** Record excerpts follows **
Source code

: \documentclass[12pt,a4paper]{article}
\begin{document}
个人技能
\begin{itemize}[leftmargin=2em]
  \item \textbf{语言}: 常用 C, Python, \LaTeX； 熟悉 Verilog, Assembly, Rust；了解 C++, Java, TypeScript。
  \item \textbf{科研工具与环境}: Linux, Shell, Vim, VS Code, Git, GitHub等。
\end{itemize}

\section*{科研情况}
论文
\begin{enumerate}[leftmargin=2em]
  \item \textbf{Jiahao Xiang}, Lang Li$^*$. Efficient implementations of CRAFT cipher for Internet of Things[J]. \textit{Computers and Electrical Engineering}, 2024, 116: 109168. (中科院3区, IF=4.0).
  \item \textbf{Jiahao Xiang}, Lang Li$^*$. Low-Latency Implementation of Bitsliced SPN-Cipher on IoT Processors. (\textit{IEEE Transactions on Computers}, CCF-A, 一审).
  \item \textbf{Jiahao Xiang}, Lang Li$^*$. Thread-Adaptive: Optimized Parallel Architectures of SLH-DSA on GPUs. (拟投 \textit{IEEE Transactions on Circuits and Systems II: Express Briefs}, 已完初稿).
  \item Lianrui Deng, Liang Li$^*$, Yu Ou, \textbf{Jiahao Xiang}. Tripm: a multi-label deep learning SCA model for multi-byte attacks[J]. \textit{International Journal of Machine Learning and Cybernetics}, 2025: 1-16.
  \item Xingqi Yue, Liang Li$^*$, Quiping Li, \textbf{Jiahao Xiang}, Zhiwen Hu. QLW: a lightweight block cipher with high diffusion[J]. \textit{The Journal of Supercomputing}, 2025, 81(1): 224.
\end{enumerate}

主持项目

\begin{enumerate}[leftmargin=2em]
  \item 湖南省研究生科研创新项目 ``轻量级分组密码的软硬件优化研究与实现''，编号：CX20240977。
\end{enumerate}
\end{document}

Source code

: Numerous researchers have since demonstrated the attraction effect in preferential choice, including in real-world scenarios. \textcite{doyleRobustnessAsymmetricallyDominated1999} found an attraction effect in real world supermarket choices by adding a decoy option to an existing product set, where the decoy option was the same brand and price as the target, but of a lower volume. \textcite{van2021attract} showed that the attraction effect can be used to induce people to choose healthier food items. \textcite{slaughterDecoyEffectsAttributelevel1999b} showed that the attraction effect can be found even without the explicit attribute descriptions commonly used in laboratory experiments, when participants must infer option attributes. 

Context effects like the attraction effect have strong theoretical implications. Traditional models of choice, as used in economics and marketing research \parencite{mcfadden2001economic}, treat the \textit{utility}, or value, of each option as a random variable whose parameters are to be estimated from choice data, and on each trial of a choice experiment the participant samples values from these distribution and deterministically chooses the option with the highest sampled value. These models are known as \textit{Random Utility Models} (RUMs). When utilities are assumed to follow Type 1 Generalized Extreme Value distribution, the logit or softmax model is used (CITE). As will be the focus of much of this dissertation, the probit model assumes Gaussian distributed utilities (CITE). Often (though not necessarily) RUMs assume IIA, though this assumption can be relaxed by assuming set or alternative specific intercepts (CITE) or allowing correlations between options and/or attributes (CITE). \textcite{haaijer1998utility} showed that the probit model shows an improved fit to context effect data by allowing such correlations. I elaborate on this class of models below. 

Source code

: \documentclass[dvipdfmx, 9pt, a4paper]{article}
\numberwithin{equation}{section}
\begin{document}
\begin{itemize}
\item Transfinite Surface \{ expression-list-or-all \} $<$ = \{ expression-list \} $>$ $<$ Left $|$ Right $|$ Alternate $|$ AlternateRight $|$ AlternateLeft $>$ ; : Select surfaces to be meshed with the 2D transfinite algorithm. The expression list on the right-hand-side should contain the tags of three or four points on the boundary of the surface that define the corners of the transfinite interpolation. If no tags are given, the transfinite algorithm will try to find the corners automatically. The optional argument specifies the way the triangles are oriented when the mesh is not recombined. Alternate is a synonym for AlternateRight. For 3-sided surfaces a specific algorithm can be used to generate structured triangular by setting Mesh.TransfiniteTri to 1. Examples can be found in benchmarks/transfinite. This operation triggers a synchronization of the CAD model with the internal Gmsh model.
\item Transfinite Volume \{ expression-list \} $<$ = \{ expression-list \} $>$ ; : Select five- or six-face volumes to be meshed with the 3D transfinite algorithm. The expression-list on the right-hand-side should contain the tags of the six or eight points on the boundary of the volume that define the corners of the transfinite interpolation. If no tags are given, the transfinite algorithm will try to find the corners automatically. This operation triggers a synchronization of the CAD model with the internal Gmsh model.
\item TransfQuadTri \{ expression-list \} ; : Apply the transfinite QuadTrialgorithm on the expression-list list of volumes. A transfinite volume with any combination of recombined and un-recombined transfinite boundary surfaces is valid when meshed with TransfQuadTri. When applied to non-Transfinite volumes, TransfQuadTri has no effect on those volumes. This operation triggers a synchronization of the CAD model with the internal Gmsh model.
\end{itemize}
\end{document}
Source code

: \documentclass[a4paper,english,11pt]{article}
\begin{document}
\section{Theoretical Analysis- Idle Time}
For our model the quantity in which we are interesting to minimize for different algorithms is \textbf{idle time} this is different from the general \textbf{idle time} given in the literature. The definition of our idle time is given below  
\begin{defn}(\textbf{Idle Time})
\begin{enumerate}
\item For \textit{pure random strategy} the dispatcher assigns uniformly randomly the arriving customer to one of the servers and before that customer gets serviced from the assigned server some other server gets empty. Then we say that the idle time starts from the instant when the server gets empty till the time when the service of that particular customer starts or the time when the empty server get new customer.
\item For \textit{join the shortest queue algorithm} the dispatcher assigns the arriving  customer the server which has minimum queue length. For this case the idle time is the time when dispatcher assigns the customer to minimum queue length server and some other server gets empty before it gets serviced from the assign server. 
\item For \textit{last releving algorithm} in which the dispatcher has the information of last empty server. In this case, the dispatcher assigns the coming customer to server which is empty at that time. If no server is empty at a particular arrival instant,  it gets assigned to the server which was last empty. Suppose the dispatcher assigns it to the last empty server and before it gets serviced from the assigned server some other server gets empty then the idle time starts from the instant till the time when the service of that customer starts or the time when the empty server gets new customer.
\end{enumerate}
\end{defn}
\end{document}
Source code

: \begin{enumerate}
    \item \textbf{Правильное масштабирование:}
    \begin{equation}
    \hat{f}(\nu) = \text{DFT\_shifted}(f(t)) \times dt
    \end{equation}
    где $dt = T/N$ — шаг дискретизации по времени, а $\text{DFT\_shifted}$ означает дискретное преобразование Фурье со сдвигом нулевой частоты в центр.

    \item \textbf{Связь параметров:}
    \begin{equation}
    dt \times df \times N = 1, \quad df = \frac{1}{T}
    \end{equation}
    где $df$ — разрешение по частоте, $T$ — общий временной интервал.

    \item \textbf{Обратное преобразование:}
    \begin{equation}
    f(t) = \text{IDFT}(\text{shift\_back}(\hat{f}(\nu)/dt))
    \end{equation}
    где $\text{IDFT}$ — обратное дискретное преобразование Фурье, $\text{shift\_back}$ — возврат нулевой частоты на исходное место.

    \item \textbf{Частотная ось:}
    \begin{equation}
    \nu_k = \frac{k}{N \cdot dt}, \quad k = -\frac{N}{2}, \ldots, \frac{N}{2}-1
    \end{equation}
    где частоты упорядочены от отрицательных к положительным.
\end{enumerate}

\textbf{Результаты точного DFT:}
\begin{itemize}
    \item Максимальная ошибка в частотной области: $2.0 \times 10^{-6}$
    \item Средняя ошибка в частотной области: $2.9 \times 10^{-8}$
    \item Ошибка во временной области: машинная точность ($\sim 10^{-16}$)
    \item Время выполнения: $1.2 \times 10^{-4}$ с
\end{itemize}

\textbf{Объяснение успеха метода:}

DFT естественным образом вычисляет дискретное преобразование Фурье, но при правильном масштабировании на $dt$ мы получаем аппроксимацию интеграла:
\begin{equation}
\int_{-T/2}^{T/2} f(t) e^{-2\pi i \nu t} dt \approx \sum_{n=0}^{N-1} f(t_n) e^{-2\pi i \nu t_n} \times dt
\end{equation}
** End of Record excerpts **
Task:
Restate word for word the lines running from the line that holds "Ошибка во временной" to the final line of the entries.

Written answer:
    \item Ошибка во временной области: машинная точность ($\sim 10^{-16}$)
    \item Время выполнения: $1.2 \times 10^{-4}$ с
\end{itemize}

\textbf{Объяснение успеха метода:}

DFT естественным образом вычисляет дискретное преобразование Фурье, но при правильном масштабировании на $dt$ мы получаем аппроксимацию интеграла:
\begin{equation}
\int_{-T/2}^{T/2} f(t) e^{-2\pi i \nu t} dt \approx \sum_{n=0}^{N-1} f(t_n) e^{-2\pi i \nu t_n} \times dt
\end{equation}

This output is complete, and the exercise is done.